EXERCISE
In the records below, tally the lines that contain the word "subsection" and give only that number.

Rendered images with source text
[Start of Attachment]

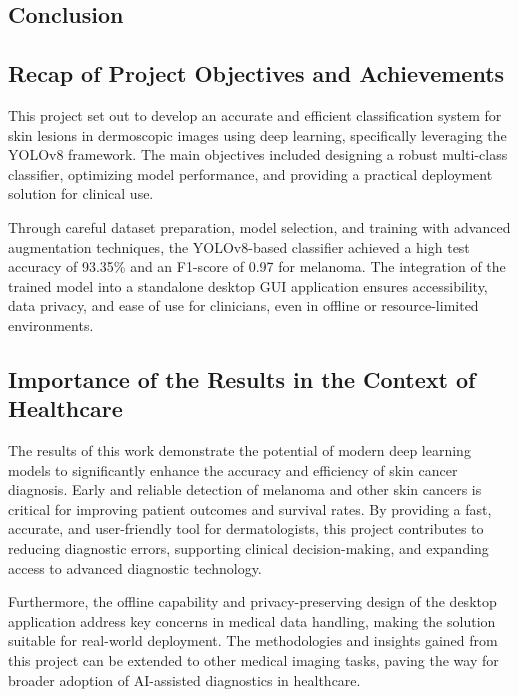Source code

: \documentclass[a4paper,12pt]{report}
\begin{document}
\begin{spacing}{1.5}
\newpage

\chapter{Conclusion}

    \section*{Recap of Project Objectives and Achievements}
    
    This project set out to develop an accurate and efficient classification system for skin lesions in dermoscopic images using deep learning, specifically leveraging the YOLOv8 framework. The main objectives included designing a robust multi-class classifier, optimizing model performance, and providing a practical deployment solution for clinical use.
        
Through careful dataset preparation, model selection, and training with advanced augmentation techniques, the YOLOv8-based classifier achieved a high test accuracy of 93.35\% and an F1-score of 0.97 for melanoma. The integration of the trained model into a standalone desktop GUI application ensures accessibility, data privacy, and ease of use for clinicians, even in offline or resource-limited environments.
        
    \section*{Importance of the Results in the Context of Healthcare}
    
    The results of this work demonstrate the potential of modern deep learning models to significantly enhance the accuracy and efficiency of skin cancer diagnosis. Early and reliable detection of melanoma and other skin cancers is critical for improving patient outcomes and survival rates. By providing a fast, accurate, and user-friendly tool for dermatologists, this project contributes to reducing diagnostic errors, supporting clinical decision-making, and expanding access to advanced diagnostic technology.
    
    Furthermore, the offline capability and privacy-preserving design of the desktop application address key concerns in medical data handling, making the solution suitable for real-world deployment. The methodologies and insights gained from this project can be extended to other medical imaging tasks, paving the way for broader adoption of AI-assisted diagnostics in healthcare.
    

\end{spacing}
\end{document}
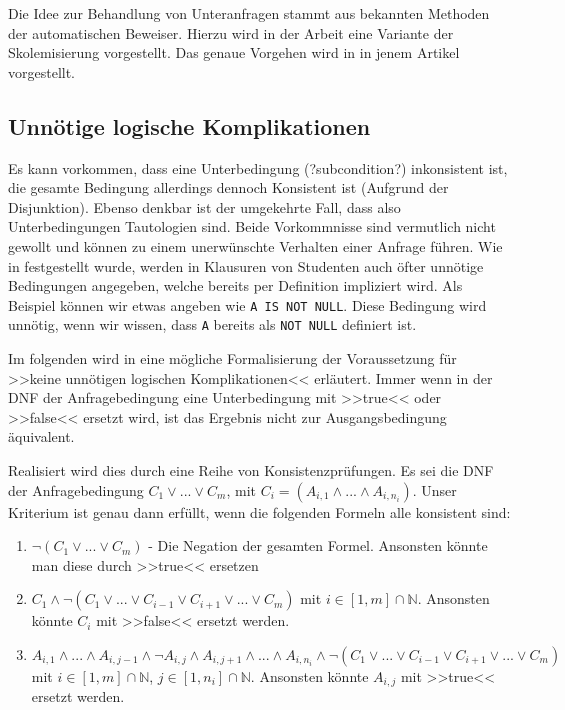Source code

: Die Idee zur Behandlung von Unteranfragen stammt aus bekannten Methoden der automatischen Beweiser. Hierzu wird in der Arbeit \cite{brass1} eine Variante der Skolemisierung vorgestellt. Das genaue Vorgehen wird in in jenem Artikel vorgestellt.

\subsection{Unnötige logische Komplikationen}

Es kann vorkommen, dass eine Unterbedingung  (?subcondition?) inkonsistent ist, die gesamte Bedingung allerdings dennoch Konsistent ist (Aufgrund der Disjunktion). Ebenso denkbar ist der umgekehrte Fall, dass also Unterbedingungen Tautologien sind. Beide Vorkommnisse sind vermutlich nicht gewollt und können zu einem unerwünschte Verhalten einer Anfrage führen. Wie in \cite{brass2} festgestellt wurde, werden in Klausuren von Studenten auch öfter unnötige Bedingungen angegeben, welche bereits per Definition impliziert wird. Als Beispiel können wir etwas angeben wie \verb|A IS NOT NULL|. Diese Bedingung wird unnötig, wenn wir wissen, dass \verb|A| bereits als \verb|NOT NULL| definiert ist.

Im folgenden wird in \cite{brass2} eine mögliche Formalisierung der Voraussetzung für >>keine unnötigen logischen Komplikationen<< erläutert. Immer wenn in der DNF der Anfragebedingung eine Unterbedingung mit >>true<< oder >>false<< ersetzt wird, ist das Ergebnis nicht zur Ausgangsbedingung äquivalent.

Realisiert wird dies durch eine Reihe von Konsistenzprüfungen. Es sei die DNF der Anfragebedingung $C_1\vee ...\vee C_m$, mit $C_i=(A_{i,1}\wedge ...\wedge A_{i,n_i})$. Unser Kriterium ist genau dann erfüllt, wenn die folgenden Formeln alle konsistent sind:

\begin{enumerate}
\item $\neg(C_1 \vee ... \vee C_m)$ - Die Negation der gesamten Formel. Ansonsten könnte man diese durch >>true<< ersetzen
\item $C_1 \wedge \neg(C_1 \vee ... \vee C_{i-1} \vee C_{i+1} \vee ... \vee C_m)$ mit $i\in [1,m]\cap \mathbb{N}$. Ansonsten könnte $C_i$ mit >>false<< ersetzt werden.
\item  $A_{i,1} \wedge ... \wedge A_{i,j-1} \wedge  \neg A_{i,j} \wedge A_{i,j+1} \wedge ... \wedge A_{i,n_i} \wedge \neg(C_1 \vee ... \vee C_{i-1} \vee C_{i+1} \vee ... \vee C_m)$ mit $i\in [1,m] \cap \mathbb{N}$, $j\in [1,n_i]\cap \mathbb{N}$. Ansonsten könnte $A_{i,j}$ mit >>true<< ersetzt werden.
\end{enumerate}

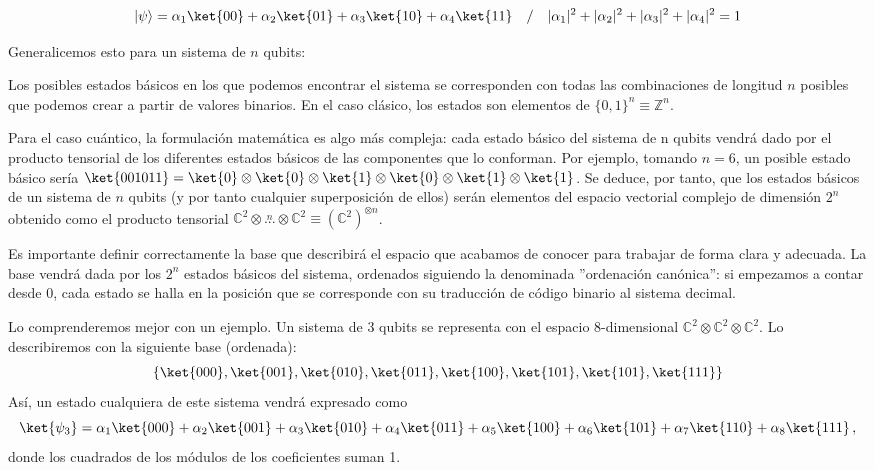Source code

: \documentclass[11pt,a4paper,twoside,pdf]{article}
\numberwithin{equation}{section}
\begin{document}
			\begin{equation} \label{eq: Superposicion2}\notag
				|\psi\rangle = \alpha_1 \ket{00} + \alpha_2 \ket{01} + \alpha_3 \ket{10} + \alpha_4 \ket{11} \quad / \quad |\alpha_1|^2+|\alpha_2|^2+|\alpha_3|^2+|\alpha_4|^2=1					
			\end{equation}
				
		Generalicemos esto para un sistema de $n$ qubits:
		
		Los posibles estados básicos en los que podemos encontrar el sistema se corresponden con todas las combinaciones de longitud $n$ posibles que podemos crear a partir de valores binarios. En el caso clásico, los estados son elementos de $\{0,1\}^n \equiv \mathbb{Z}^n$. 
		
		Para el caso cuántico, la formulación matemática es algo más compleja: cada estado básico del sistema de n qubits vendrá dado por el producto tensorial de los diferentes estados básicos de las componentes que lo conforman. Por ejemplo, tomando $n=6$, un posible estado básico sería $\ket{001011}=\ket{0} \otimes\ket{0} \otimes\ket{1} \otimes\ket{0} \otimes\ket{1} \otimes\ket{1}$. Se deduce, por tanto, que los estados básicos de un sistema de $n$ qubits (y por tanto cualquier superposición de ellos) serán elementos del espacio vectorial complejo de dimensión $2^n$ obtenido como el producto tensorial $\mathbb{C}^2 \otimes \overset{n}{...} \otimes \mathbb{C}^2 \equiv \left( \mathbb{C}^2\right)^{\otimes n} $.
		
		Es importante definir correctamente la base que describirá el espacio que acabamos de conocer para trabajar de forma clara y adecuada. La base vendrá dada por los $2^n$ estados básicos del sistema, ordenados siguiendo la denominada ''ordenación canónica'': si empezamos a contar desde 0, cada estado se halla en la posición que se corresponde con su traducción de código binario al sistema decimal. 
		
		Lo comprenderemos mejor con un ejemplo.	Un sistema de 3 qubits se representa con el espacio 8-dimensional $\mathbb{C}^2\otimes \mathbb{C}^2 \otimes \mathbb{C}^2$. Lo describiremos con la siguiente base (ordenada):
			\begin{equation} \notag
				\{\ket{000},\ket{001},\ket{010},\ket{011},\ket{100},\ket{101},\ket{101},\ket{111}\}
			\end{equation}
		Así, un estado cualquiera de este sistema vendrá expresado como 
			\begin{equation}  \notag
			\ket{\psi_3} = \alpha_1 \ket{000} + \alpha_2 \ket{001} + \alpha_3 \ket{010} + \alpha_4 \ket{011} + \alpha_5 \ket{100} + \alpha_6 \ket{101} + \alpha_7 \ket{110} + \alpha_8 \ket{111} \, ,
			\end{equation}
		donde los cuadrados de los módulos de los coeficientes suman 1.
		
\end{document}
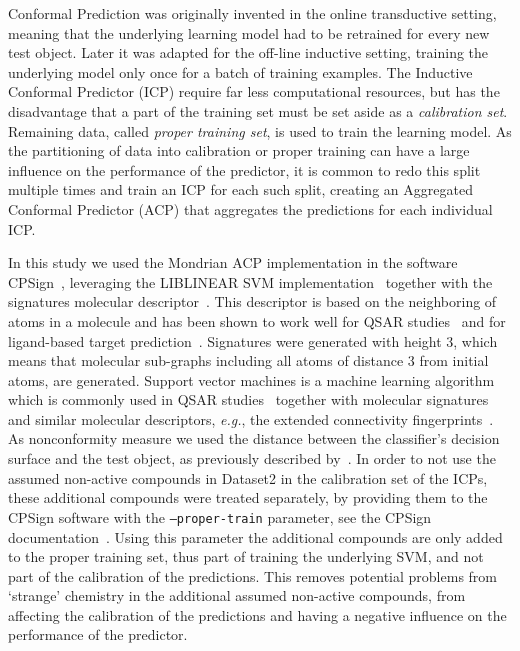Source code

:\documentclass[utf8]{frontiersSCNS} %
\begin{document}
Conformal Prediction was originally invented in the online transductive setting, meaning that the
underlying learning model had to be retrained for every new test object. Later it was adapted for
the off-line inductive setting, training the underlying model only once for a batch of training examples.
The Inductive Conformal Predictor (ICP) require far less computational resources, 
but has the disadvantage that a part of the training set must be set aside as a \textit{calibration set}.
Remaining data, called \textit{proper training set}, is used to train the learning model. 
As the partitioning of data into calibration or proper training can have a large influence on the performance
of the predictor, it is common to redo this split multiple times and train an ICP
for each such split, creating an Aggregated Conformal Predictor (ACP) that aggregates the predictions for 
each individual ICP.

In this study we used the Mondrian ACP implementation in the
software CPSign~\cite{CPSignDocs}, leveraging the
LIBLINEAR SVM implementation~\cite{fan2008liblinear} together with the
signatures molecular descriptor~\cite{faulon2003signature}.  This descriptor is
based on the neighboring of atoms in a molecule and has been shown to work
well for QSAR studies~\cite{lapins2018confidence,Alvarsson:2016pw} and for
ligand-based target prediction~\cite{alvarsson2014ligand}. Signatures were
generated with height 3, which means that molecular sub-graphs including all atoms
of distance 3 from initial atoms, are generated. Support vector
machines is a machine learning algorithm which is commonly used in QSAR
studies~\cite{norinder2003support,zhou2011qsar} together with molecular
signatures and similar molecular descriptors, \textit{e.g.}, the extended
connectivity fingerprints~\cite{rogers2010extended}. 
As nonconformity measure we used the distance between the classifier's 
decision surface and the test object, as previously described 
by~\cite{eklund2015application}. 
In order to not use the assumed non-active compounds in Dataset2 in the
calibration set of the ICPs, these additional compounds
were treated separately, by providing them to the CPSign software with the
\texttt{--proper-train} parameter, see the CPSign
documentation~\cite{CPSignDocs}. Using this parameter the additional
compounds are only added to the proper training set, thus part of training
the underlying SVM, and not part of the calibration of the predictions. This
removes potential problems from `strange' chemistry in the additional assumed
non-active compounds, from affecting the calibration of the predictions and having a
negative influence on the performance of the predictor.
\end{document}
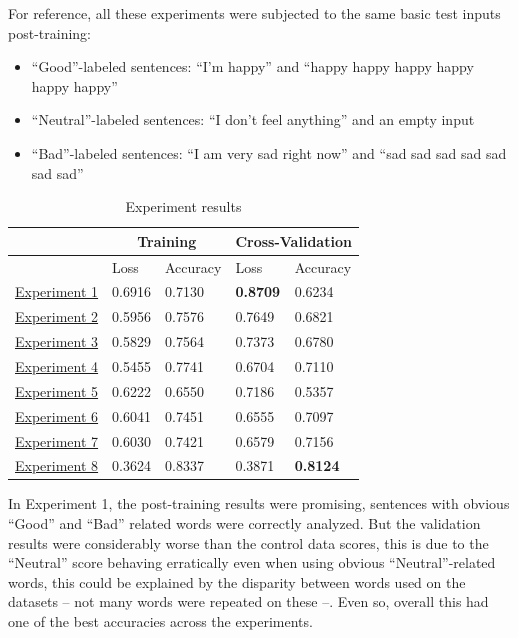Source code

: \documentclass[review]{elsarticle} %
\begin{document}
For reference, all these experiments were subjected to the same basic test inputs post-training:
\begin{itemize}
	\item ``Good''-labeled sentences: ``I'm happy'' and ``happy happy happy happy happy happy''
	\item ``Neutral''-labeled sentences: ``I don't feel anything'' and an empty input
	\item ``Bad''-labeled sentences: ``I am very sad right now'' and ``sad sad sad sad sad sad sad''
\end{itemize}
\begin{table}[!h]
	\caption{Experiment results}
	\vspace{0.5cm}
	\centering
	\begin{tabular}[t]{|l|l|l|l|l|}
	\hline
	\multicolumn{1}{|c|}{} & \multicolumn{2}{c|}{Training} & \multicolumn{2}{c|}{Cross-Validation}
	\\ \hline
	\ & Loss & Accuracy & Loss & Accuracy
	\\ \hline
	\hyperref[exp1]{Experiment 1} & 0.6916 & 0.7130 & \textbf{0.8709} & 0.6234
	\\ \hline
	\hyperref[exp2]{Experiment 2} & 0.5956 & 0.7576 & 0.7649 & 0.6821
	\\ \hline
	\hyperref[exp3]{Experiment 3} & 0.5829 & 0.7564 & 0.7373 & 0.6780
	\\ \hline
	\hyperref[exp4]{Experiment 4} & 0.5455 & 0.7741 & 0.6704 & 0.7110
	\\ \hline
	\hyperref[exp6]{Experiment 5} & 0.6222 & 0.6550 & 0.7186 & 0.5357
	\\ \hline
	\hyperref[exp7]{Experiment 6} & 0.6041 & 0.7451 & 0.6555 & 0.7097
	\\ \hline
	\hyperref[exp8]{Experiment 7} & 0.6030 & 0.7421 & 0.6579 & 0.7156
	\\ \hline
	\hyperref[exp9]{Experiment 8} & 0.3624 & 0.8337 & 0.3871 & \textbf{0.8124}
	\\ \hline
	\end{tabular}
\end{table}
\pagebreak

In Experiment 1, the post-training results were promising, sentences with obvious ``Good'' and ``Bad'' related words were correctly analyzed. But the validation results were considerably worse than the control data scores, this is due to the ``Neutral'' score behaving erratically even when using obvious ``Neutral''-related words, this could be explained by the disparity between words used on the datasets -- not many words were repeated on these --. Even so, overall this had one of the best accuracies across the experiments.
\end{document}
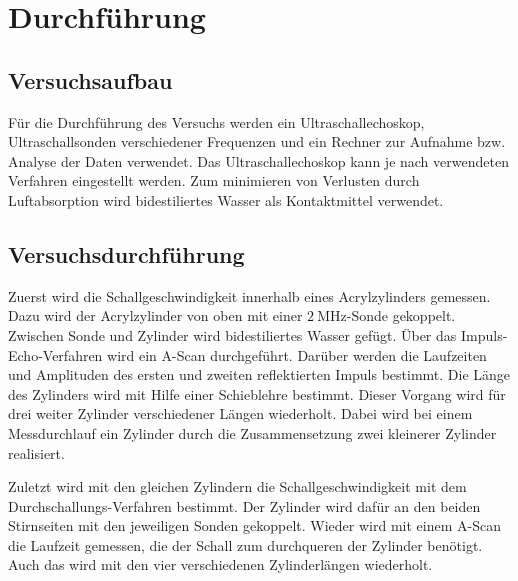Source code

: \section{Durchführung}
\label{sec:Durchführung}

\subsection{Versuchsaufbau}
Für die Durchführung des Versuchs werden ein Ultraschallechoskop, Ultraschallsonden verschiedener Frequenzen und ein Rechner zur Aufnahme bzw. Analyse der Daten verwendet. Das Ultraschallechoskop kann je nach verwendeten Verfahren eingestellt werden. Zum minimieren von Verlusten durch Luftabsorption wird bidestiliertes Wasser als Kontaktmittel verwendet.

\subsection{Versuchsdurchführung}
Zuerst wird die Schallgeschwindigkeit innerhalb eines Acrylzylinders gemessen. Dazu wird der Acrylzylinder von oben mit einer $\SI{2}{\mega\hertz}$-Sonde gekoppelt. Zwischen Sonde und Zylinder wird bidestiliertes Wasser gefügt. Über das Impuls-Echo-Verfahren wird ein A-Scan durchgeführt. Darüber werden die Laufzeiten und Amplituden des ersten und zweiten reflektierten Impuls bestimmt. Die Länge des Zylinders wird mit Hilfe einer Schieblehre bestimmt. Dieser Vorgang wird für drei weiter Zylinder verschiedener Längen wiederholt. Dabei wird bei einem Messdurchlauf ein Zylinder durch die Zusammensetzung zwei kleinerer Zylinder realisiert. 

Zuletzt wird mit den gleichen Zylindern die Schallgeschwindigkeit mit dem Durchschallungs-Verfahren bestimmt. Der Zylinder wird dafür an den beiden Stirnseiten mit den jeweiligen Sonden gekoppelt. Wieder wird mit einem A-Scan die Laufzeit gemessen, die der Schall zum durchqueren der Zylinder benötigt. Auch das wird mit den vier verschiedenen Zylinderlängen wiederholt.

[End of Attachment]

OUTPUT BELOW
3